* GIVEN RECORDS *

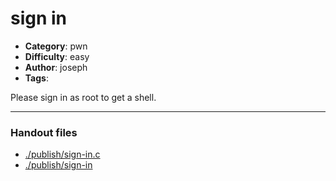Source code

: sign in
======================

- **Category**: pwn
- **Difficulty**: easy
- **Author**: joseph
- **Tags**: 

Please sign in as root to get a shell.

---

### Handout files

- [./publish/sign-in.c](./publish/sign-in.c)
- [./publish/sign-in](./publish/sign-in)
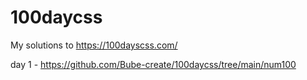 # 100daycss

My solutions to https://100dayscss.com/ 

day 1 - https://github.com/Bube-create/100daycss/tree/main/num100

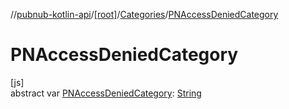 //[pubnub-kotlin-api](../../../index.md)/[[root]](../index.md)/[Categories](index.md)/[PNAccessDeniedCategory](-p-n-access-denied-category.md)

# PNAccessDeniedCategory

[js]\
abstract var [PNAccessDeniedCategory](-p-n-access-denied-category.md): [String](https://kotlinlang.org/api/core/kotlin-stdlib/kotlin/-string/index.html)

* EXERCISE *
Begin at the line containing "### Handout files" and write out every line to the end of the data exactly. Skip the pictures.

* TASK OUTPUT *
### Handout files

- [./publish/sign-in.c](./publish/sign-in.c)
- [./publish/sign-in](./publish/sign-in)
 # 100daycss

My solutions to https://100dayscss.com/ 

day 1 - https://github.com/Bube-create/100daycss/tree/main/num100

 //[pubnub-kotlin-api](../../../index.md)/[[root]](../index.md)/[Categories](index.md)/[PNAccessDeniedCategory](-p-n-access-denied-category.md)

# PNAccessDeniedCategory

[js]\
abstract var [PNAccessDeniedCategory](-p-n-access-denied-category.md): [String](https://kotlinlang.org/api/core/kotlin-stdlib/kotlin/-string/index.html)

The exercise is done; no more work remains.